Open Source Scaling Metrics
May 21, 2010
Big day for open source. A reader sent me a link to the Lucid Imagination blog post “Search News–Content Would Be King.” The post launches from the firm’s open source search conference in Prague the week of May 17. At that conference the UK’s Guardian shared some information about its use of the open source Solr search system. The key passage for me was:
To put not too fine a point on it: The Guardian Open Platform disintermediates Google’s pay-per-click-to-see-news model. Guardian developers innovate using open source Lucene/Solr to match users with data for competitive advantage; application developers build new apps with the Guardian API. Open delivers the innovation, Lucid delivers the foundation: in working with Guardian to tune their Solr implementation, we reduced index time from 15 hours on their prior Commercial search engine to less than an hour with Solr. Schmidt, Brin, and Page lose sleep? Maybe, maybe not.

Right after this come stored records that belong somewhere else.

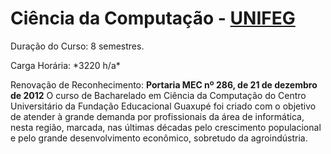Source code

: # Ciência da Computação - [UNIFEG](https://www.unifeg.edu.br/webacademico/site/index.jsp?acesso)

<p>
  Duração do Curso: 8 semestres.
<p>
  Carga Horária: *3220 h/a*
  
Renovação de Reconhecimento: **Portaria MEC nº 286, de 21 de dezembro de 2012** O curso de Bacharelado em Ciência da Computação do Centro Universitário da Fundação Educacional Guaxupé foi criado com o objetivo de atender à grande demanda por profissionais da área de informática, nesta região, marcada, nas últimas décadas pelo crescimento populacional e pelo grande desenvolvimento econômico, sobretudo da agroindústria. 
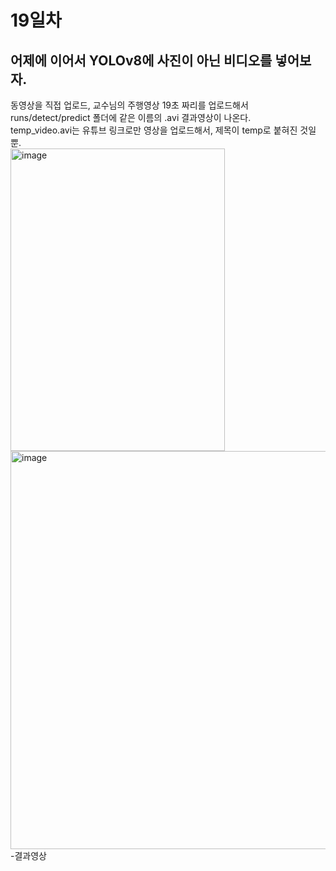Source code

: # 19일차

## 어제에 이어서 YOLOv8에 사진이 아닌 비디오를 넣어보자.
동영상을 직접 업로드, 교수님의 주행영상 19초 짜리를 업로드해서 runs/detect/predict 폴더에 같은 이름의 .avi 결과영상이 나온다.<br>
temp_video.avi는 유튜브 링크로만 영상을 업로드해서, 제목이 temp로 붙혀진 것일뿐.<br>
<img width="343" height="484" alt="image" src="https://github.com/user-attachments/assets/b2ff10f0-33cf-45e7-9dea-c6a0a262f6e7" /><br>
<img width="1184" height="637" alt="image" src="https://github.com/user-attachments/assets/29ebfc31-da2c-4be6-b8dc-342491c644e8" /><br>
-결과영상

I then spotted “Economics Of Scaling”, which presented some useful open source scaling metrics. Hard cost data can be scare as hen’s teeth. Here’s what this write up revealed:
It’s running a 50-node cluster, which spans three data centers on Amazon’s EC2 service for about $10,000 a month, says CTO Joe Stump, who previously used Cassandra at Digg. By contrast, MySQL premium support would cost about $5,000 per year per node, or $250,000 per year–more than double the Cassandra setup, Stump says, and Microsoft SQL Server can cost as much as $55,000 per processor per year.
My take away. Flexibility and economics will add evidence to the conversation about the merits of open source versus commercial software. In the unsettled financial weather systems, the Guardian and economics data flash like a signal flare for some CFOs.
Stephen E Arnold, May 22, 2010
Freebie